**DESCRIPTION OF THE TASK**
All of the data that follows should be retyped exactly, please, except the pictures.

- - - - - - -

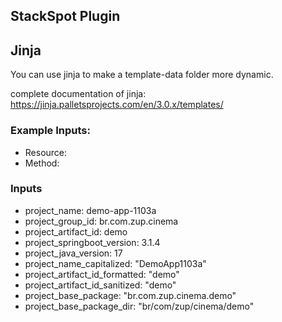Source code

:## StackSpot Plugin

## Jinja

You can use jinja to make a template-data folder more dynamic.

complete documentation of jinja: https://jinja.palletsprojects.com/en/3.0.x/templates/

### Example Inputs:
- Resource: 
- Method: 


### Inputs

- project_name: demo-app-1103a
- project_group_id: br.com.zup.cinema
- project_artifact_id: demo
- project_springboot_version: 3.1.4
- project_java_version: 17
- project_name_capitalized: "DemoApp1103a"
- project_artifact_id_formatted: "demo"
- project_artifact_id_sanitized: "demo"
- project_base_package: "br.com.zup.cinema.demo"
- project_base_package_dir: "br/com/zup/cinema/demo"
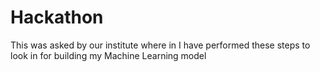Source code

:# Hackathon
This was asked by our institute where in I have performed these steps to look in for building my Machine Learning model

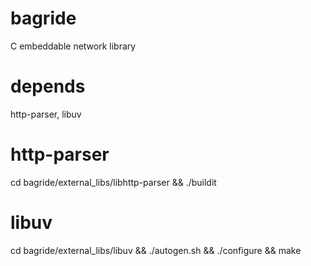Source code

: bagride
=======

C embeddable network library

# depends 
http-parser, libuv


# http-parser
cd bagride/external_libs/libhttp-parser && ./buildit

# libuv
cd bagride/external_libs/libuv && ./autogen.sh && ./configure && make
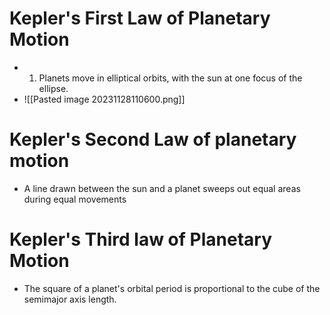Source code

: # Kepler's First Law of Planetary Motion
- 1. Planets move in elliptical orbits, with the sun at one focus of the ellipse.
- ![[Pasted image 20231128110600.png]]

# Kepler's Second Law of planetary motion
- A line drawn between the sun and a planet sweeps out equal areas during equal movements
# Kepler's Third law of Planetary Motion
- The square of a planet's orbital period is proportional to the cube of the semimajor axis length.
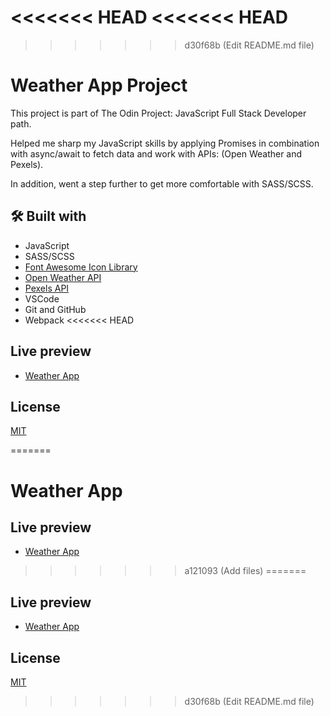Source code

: <<<<<<< HEAD
<<<<<<< HEAD
=======
>>>>>>> d30f68b (Edit README.md file)
# Weather App Project

This project is part of The Odin Project: JavaScript Full Stack Developer path.

Helped me sharp my JavaScript skills by applying Promises in combination with async/await to fetch data and work with APIs: (Open Weather and Pexels).

In addition, went a step further to get more comfortable with SASS/SCSS.

## 🛠️ Built with

- JavaScript
- SASS/SCSS
- [Font Awesome Icon Library](https://fontawesome.com/ 'Font Awesome Icon Library')
- [Open Weather API](https://openweathermap.org/api 'Open Weather API')
- [Pexels API](https://www.pexels.com/api/documentation/ 'Pexels API')
- VSCode
- Git and GitHub
- Webpack
<<<<<<< HEAD

## Live preview

- [Weather App](https://kazmonroy.github.io/weather-app-js/)

## License

[MIT](https://choosealicense.com/licenses/mit/)

=======
# Weather App

## Live preview

- [Weather App](https://weather-app-0kqt.onrender.com)
>>>>>>> a121093 (Add files)
=======

## Live preview

- [Weather App](https://kazmonroy.github.io/weather-app-js/)

## License

[MIT](https://choosealicense.com/licenses/mit/)
>>>>>>> d30f68b (Edit README.md file)
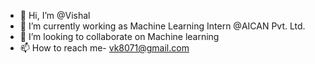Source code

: - 👋 Hi, I’m @Vishal
- 🌱 I’m currently working as Machine Learning Intern @AICAN Pvt. Ltd.
- 💞️ I’m looking to collaborate on Machine learning
- 📫 How to reach me- vk8071@gmail.com
  

<!---
Vishal-1107/Vishal-1107 is a ✨ special ✨ repository because its `README.md` (this file) appears on your GitHub profile.
You can click the Preview link to take a look at your changes.
--->
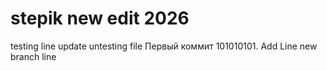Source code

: # stepik new edit 2026
testing line update
untesting file
Первый коммит
101010101.
Add Line
new branch line
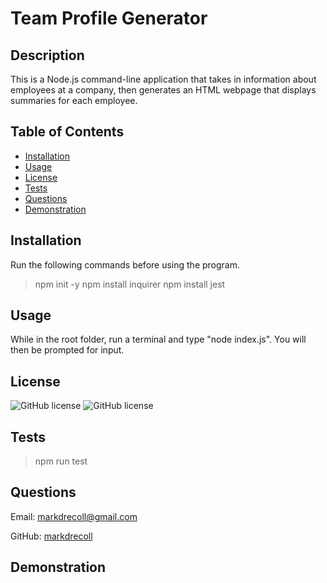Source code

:# Team Profile Generator
  ## Description
  This is a Node.js command-line application that takes in information about employees at a company, then generates an HTML webpage that displays summaries for each employee. 
  ## Table of Contents
   - [Installation](#Installation)
   - [Usage](#Usage)
   - [License](#License)
   - [Tests](#Tests)
   - [Questions](#Questions)
   - [Demonstration](#Demonstration)
  ## Installation
  Run the following commands before using the program.
  >npm init -y
  >npm install inquirer
  >npm install jest
  ## Usage
  While in the root folder, run a terminal and type "node index.js". You will then be prompted for input.
  ## License
  ![GitHub license](https://img.shields.io/badge/Language-JavaScript-orange.svg)
  ![GitHub license](https://img.shields.io/badge/Environment-Node-yellow.svg)
  ## Tests
  >npm run test
  ## Questions
  Email: markdrecoll@gmail.com

  GitHub: [markdrecoll](https://github.com/markdrecoll/)

  ## Demonstration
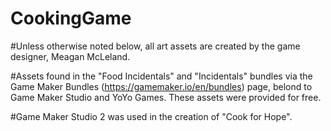 # CookingGame
 
#Unless otherwise noted below, all art assets are created by the game designer, Meagan McLeland. 

#Assets found in the "Food Incidentals" and "Incidentals" bundles via the Game Maker Bundles (https://gamemaker.io/en/bundles) page, belond to Game Maker Studio and YoYo Games. These assets were provided for free.

#Game Maker Studio 2 was used in the creation of "Cook for Hope".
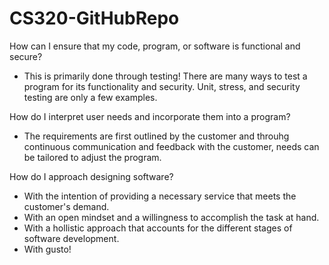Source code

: # CS320-GitHubRepo

How can I ensure that my code, program, or software is functional and secure?
- This is primarily done through testing! There are many ways to test a program for its functionality and security. Unit, stress, and security testing are only a few examples.

How do I interpret user needs and incorporate them into a program?
- The requirements are first outlined by the customer and throuhg continuous communication and feedback with the customer, needs can be tailored to adjust the program.
  
How do I approach designing software?
- With the intention of providing a necessary service that meets the customer's demand.
- With an open mindset and a willingness to accomplish the task at hand.
- With a hollistic approach that accounts for the different stages of software development.
- With gusto!
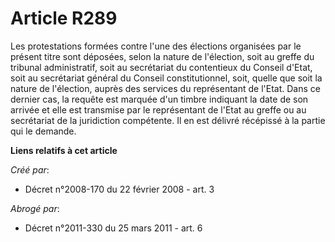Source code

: # Article R289

Les protestations formées contre l'une des élections organisées par le présent titre sont déposées, selon la nature de
l'élection, soit au greffe du tribunal administratif, soit au secrétariat du contentieux du Conseil d'Etat, soit au
secrétariat général du Conseil constitutionnel, soit, quelle que soit la nature de l'élection, auprès des services du
représentant de l'Etat. Dans ce dernier cas, la requête est marquée d'un timbre indiquant la date de son arrivée et elle est
transmise par le représentant de l'Etat au greffe ou au secrétariat de la juridiction compétente. Il en est délivré récépissé
à la partie qui le demande.

**Liens relatifs à cet article**

_Créé par_:

  - Décret n°2008-170 du 22 février 2008 - art. 3

_Abrogé par_:

  - Décret n°2011-330 du 25 mars 2011 - art. 6
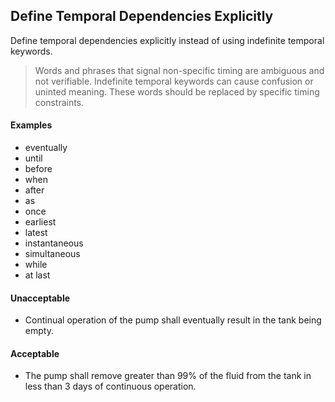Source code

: ## Define Temporal Dependencies Explicitly

Define temporal dependencies explicitly instead of using indefinite temporal keywords.

> Words and phrases that signal non-specific timing are ambiguous and not verifiable. Indefinite temporal keywords can cause confusion or uninted meaning. These words should be replaced by specific timing constraints.

#### Examples

- eventually
- until
- before
- when
- after
- as
- once
- earliest
- latest
- instantaneous
- simultaneous
- while
- at last

#### Unacceptable

- Continual operation of the pump shall eventually result in the tank being empty.

#### Acceptable

- The pump shall remove greater than 99% of the fluid from the tank in less than 3 days of continuous operation.
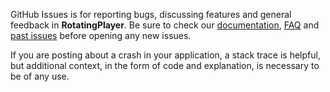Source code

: GitHub Issues is for reporting bugs, discussing features and general feedback in **RotatingPlayer**. Be sure to check our [documentation](http://cocoadocs.org/docsets/RotatingPlayer), [FAQ](https://github.com/hyperoslo/RotatingPlayer/wiki/FAQ) and [past issues](https://github.com/hyperoslo/RotatingPlayer/issues?state=closed) before opening any new issues.

If you are posting about a crash in your application, a stack trace is helpful, but additional context, in the form of code and explanation, is necessary to be of any use.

- - - - - - -

**FINISHED EXERCISE**
Source code

:## StackSpot Plugin

## Jinja

You can use jinja to make a template-data folder more dynamic.

complete documentation of jinja: https://jinja.palletsprojects.com/en/3.0.x/templates/

### Example Inputs:
- Resource: 
- Method: 


### Inputs

- project_name: demo-app-1103a
- project_group_id: br.com.zup.cinema
- project_artifact_id: demo
- project_springboot_version: 3.1.4
- project_java_version: 17
- project_name_capitalized: "DemoApp1103a"
- project_artifact_id_formatted: "demo"
- project_artifact_id_sanitized: "demo"
- project_base_package: "br.com.zup.cinema.demo"
- project_base_package_dir: "br/com/zup/cinema/demo"
Source code

:# Hackathon
This was asked by our institute where in I have performed these steps to look in for building my Machine Learning model

Source code

: bagride
=======

C embeddable network library

# depends 
http-parser, libuv


# http-parser
cd bagride/external_libs/libhttp-parser && ./buildit

# libuv
cd bagride/external_libs/libuv && ./autogen.sh && ./configure && make
Source code

: # Kepler's First Law of Planetary Motion
- 1. Planets move in elliptical orbits, with the sun at one focus of the ellipse.
- ![[Pasted image 20231128110600.png]]

# Kepler's Second Law of planetary motion
- A line drawn between the sun and a planet sweeps out equal areas during equal movements
# Kepler's Third law of Planetary Motion
- The square of a planet's orbital period is proportional to the cube of the semimajor axis length.
Source code

: <<<<<<< HEAD
<<<<<<< HEAD
=======
>>>>>>> d30f68b (Edit README.md file)
# Weather App Project

This project is part of The Odin Project: JavaScript Full Stack Developer path.

Helped me sharp my JavaScript skills by applying Promises in combination with async/await to fetch data and work with APIs: (Open Weather and Pexels).

In addition, went a step further to get more comfortable with SASS/SCSS.

## 🛠️ Built with

- JavaScript
- SASS/SCSS
- [Font Awesome Icon Library](https://fontawesome.com/ 'Font Awesome Icon Library')
- [Open Weather API](https://openweathermap.org/api 'Open Weather API')
- [Pexels API](https://www.pexels.com/api/documentation/ 'Pexels API')
- VSCode
- Git and GitHub
- Webpack
<<<<<<< HEAD

## Live preview

- [Weather App](https://kazmonroy.github.io/weather-app-js/)

## License

[MIT](https://choosealicense.com/licenses/mit/)

=======
# Weather App

## Live preview

- [Weather App](https://weather-app-0kqt.onrender.com)
>>>>>>> a121093 (Add files)
=======

## Live preview

- [Weather App](https://kazmonroy.github.io/weather-app-js/)

## License

[MIT](https://choosealicense.com/licenses/mit/)
>>>>>>> d30f68b (Edit README.md file)
Source code

: - 👋 Hi, I’m @Vishal
- 🌱 I’m currently working as Machine Learning Intern @AICAN Pvt. Ltd.
- 💞️ I’m looking to collaborate on Machine learning
- 📫 How to reach me- vk8071@gmail.com
  

<!---
Vishal-1107/Vishal-1107 is a ✨ special ✨ repository because its `README.md` (this file) appears on your GitHub profile.
You can click the Preview link to take a look at your changes.
--->
Source code

: # stepik new edit 2026
testing line update
untesting file
Первый коммит
101010101.
Add Line
new branch line
Source code

:# Team Profile Generator
  ## Description
  This is a Node.js command-line application that takes in information about employees at a company, then generates an HTML webpage that displays summaries for each employee. 
  ## Table of Contents
   - [Installation](#Installation)
   - [Usage](#Usage)
   - [License](#License)
   - [Tests](#Tests)
   - [Questions](#Questions)
   - [Demonstration](#Demonstration)
  ## Installation
  Run the following commands before using the program.
  >npm init -y
  >npm install inquirer
  >npm install jest
  ## Usage
  While in the root folder, run a terminal and type "node index.js". You will then be prompted for input.
  ## License
  ![GitHub license](https://img.shields.io/badge/Language-JavaScript-orange.svg)
  ![GitHub license](https://img.shields.io/badge/Environment-Node-yellow.svg)
  ## Tests
  >npm run test
  ## Questions
  Email: markdrecoll@gmail.com

  GitHub: [markdrecoll](https://github.com/markdrecoll/)

  ## Demonstration
 # CookingGame
 
#Unless otherwise noted below, all art assets are created by the game designer, Meagan McLeland. 

#Assets found in the "Food Incidentals" and "Incidentals" bundles via the Game Maker Bundles (https://gamemaker.io/en/bundles) page, belond to Game Maker Studio and YoYo Games. These assets were provided for free.

#Game Maker Studio 2 was used in the creation of "Cook for Hope".
Source code

: # CS320-GitHubRepo

How can I ensure that my code, program, or software is functional and secure?
- This is primarily done through testing! There are many ways to test a program for its functionality and security. Unit, stress, and security testing are only a few examples.

How do I interpret user needs and incorporate them into a program?
- The requirements are first outlined by the customer and throuhg continuous communication and feedback with the customer, needs can be tailored to adjust the program.
  
How do I approach designing software?
- With the intention of providing a necessary service that meets the customer's demand.
- With an open mindset and a willingness to accomplish the task at hand.
- With a hollistic approach that accounts for the different stages of software development.
- With gusto!
Source code

: # Article R289

Les protestations formées contre l'une des élections organisées par le présent titre sont déposées, selon la nature de
l'élection, soit au greffe du tribunal administratif, soit au secrétariat du contentieux du Conseil d'Etat, soit au
secrétariat général du Conseil constitutionnel, soit, quelle que soit la nature de l'élection, auprès des services du
représentant de l'Etat. Dans ce dernier cas, la requête est marquée d'un timbre indiquant la date de son arrivée et elle est
transmise par le représentant de l'Etat au greffe ou au secrétariat de la juridiction compétente. Il en est délivré récépissé
à la partie qui le demande.

**Liens relatifs à cet article**

_Créé par_:

  - Décret n°2008-170 du 22 février 2008 - art. 3

_Abrogé par_:

  - Décret n°2011-330 du 25 mars 2011 - art. 6
Source code

: ## Define Temporal Dependencies Explicitly

Define temporal dependencies explicitly instead of using indefinite temporal keywords.

> Words and phrases that signal non-specific timing are ambiguous and not verifiable. Indefinite temporal keywords can cause confusion or uninted meaning. These words should be replaced by specific timing constraints.

#### Examples

- eventually
- until
- before
- when
- after
- as
- once
- earliest
- latest
- instantaneous
- simultaneous
- while
- at last

#### Unacceptable

- Continual operation of the pump shall eventually result in the tank being empty.

#### Acceptable

- The pump shall remove greater than 99% of the fluid from the tank in less than 3 days of continuous operation.
Source code

: GitHub Issues is for reporting bugs, discussing features and general feedback in **RotatingPlayer**. Be sure to check our [documentation](http://cocoadocs.org/docsets/RotatingPlayer), [FAQ](https://github.com/hyperoslo/RotatingPlayer/wiki/FAQ) and [past issues](https://github.com/hyperoslo/RotatingPlayer/issues?state=closed) before opening any new issues.

If you are posting about a crash in your application, a stack trace is helpful, but additional context, in the form of code and explanation, is necessary to be of any use.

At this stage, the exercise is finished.